[Stored data entries]
________

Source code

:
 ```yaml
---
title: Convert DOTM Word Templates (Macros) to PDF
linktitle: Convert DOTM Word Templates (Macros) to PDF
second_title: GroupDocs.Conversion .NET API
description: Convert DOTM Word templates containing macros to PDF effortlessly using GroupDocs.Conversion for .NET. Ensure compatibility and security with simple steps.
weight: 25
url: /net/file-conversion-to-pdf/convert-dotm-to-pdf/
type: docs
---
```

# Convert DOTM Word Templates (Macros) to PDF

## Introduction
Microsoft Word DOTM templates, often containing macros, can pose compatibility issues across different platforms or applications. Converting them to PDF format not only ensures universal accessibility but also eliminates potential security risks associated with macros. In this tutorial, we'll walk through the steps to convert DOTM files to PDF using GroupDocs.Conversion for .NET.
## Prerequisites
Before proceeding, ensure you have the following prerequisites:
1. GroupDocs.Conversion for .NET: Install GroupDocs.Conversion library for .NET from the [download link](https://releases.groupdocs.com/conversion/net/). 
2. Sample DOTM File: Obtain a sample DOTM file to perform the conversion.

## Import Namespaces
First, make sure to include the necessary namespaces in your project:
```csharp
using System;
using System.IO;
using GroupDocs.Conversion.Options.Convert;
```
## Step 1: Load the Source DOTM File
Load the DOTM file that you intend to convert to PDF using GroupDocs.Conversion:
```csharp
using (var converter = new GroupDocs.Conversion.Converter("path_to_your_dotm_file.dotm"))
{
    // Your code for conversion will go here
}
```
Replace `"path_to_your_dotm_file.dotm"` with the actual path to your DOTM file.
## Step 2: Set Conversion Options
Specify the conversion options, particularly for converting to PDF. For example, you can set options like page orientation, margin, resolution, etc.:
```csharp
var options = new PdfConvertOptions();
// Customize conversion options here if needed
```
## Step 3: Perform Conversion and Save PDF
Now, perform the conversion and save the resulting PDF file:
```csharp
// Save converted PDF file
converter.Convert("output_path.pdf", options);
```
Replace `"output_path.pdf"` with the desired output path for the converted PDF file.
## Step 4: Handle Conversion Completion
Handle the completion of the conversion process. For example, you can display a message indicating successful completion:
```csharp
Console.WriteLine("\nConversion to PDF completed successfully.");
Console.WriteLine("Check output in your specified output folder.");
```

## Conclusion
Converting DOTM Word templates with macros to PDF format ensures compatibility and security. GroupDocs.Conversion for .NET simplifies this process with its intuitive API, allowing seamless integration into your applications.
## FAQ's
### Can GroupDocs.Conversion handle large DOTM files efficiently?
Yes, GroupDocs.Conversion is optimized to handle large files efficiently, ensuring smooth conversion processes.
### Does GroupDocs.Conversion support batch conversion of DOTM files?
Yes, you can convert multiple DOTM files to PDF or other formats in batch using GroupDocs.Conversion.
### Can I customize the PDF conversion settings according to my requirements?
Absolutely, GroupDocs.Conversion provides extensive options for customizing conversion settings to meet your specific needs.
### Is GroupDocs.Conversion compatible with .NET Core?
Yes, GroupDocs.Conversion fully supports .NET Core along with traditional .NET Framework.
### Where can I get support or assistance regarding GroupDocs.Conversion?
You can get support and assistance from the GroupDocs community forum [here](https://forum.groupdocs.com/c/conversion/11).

________

» **ABOUT THIS TASK**
Beginning at the first line of the data above, retype each line until you reach the line containing "# Convert DOTM Word Templates (Macros) to PDF", and include that one too. Add nothing else.

» **ANSWER TO THIS TASK**
Source code

:
 ```yaml
---
title: Convert DOTM Word Templates (Macros) to PDF
linktitle: Convert DOTM Word Templates (Macros) to PDF
second_title: GroupDocs.Conversion .NET API
description: Convert DOTM Word templates containing macros to PDF effortlessly using GroupDocs.Conversion for .NET. Ensure compatibility and security with simple steps.
weight: 25
url: /net/file-conversion-to-pdf/convert-dotm-to-pdf/
type: docs
---
```

# Convert DOTM Word Templates (Macros) to PDF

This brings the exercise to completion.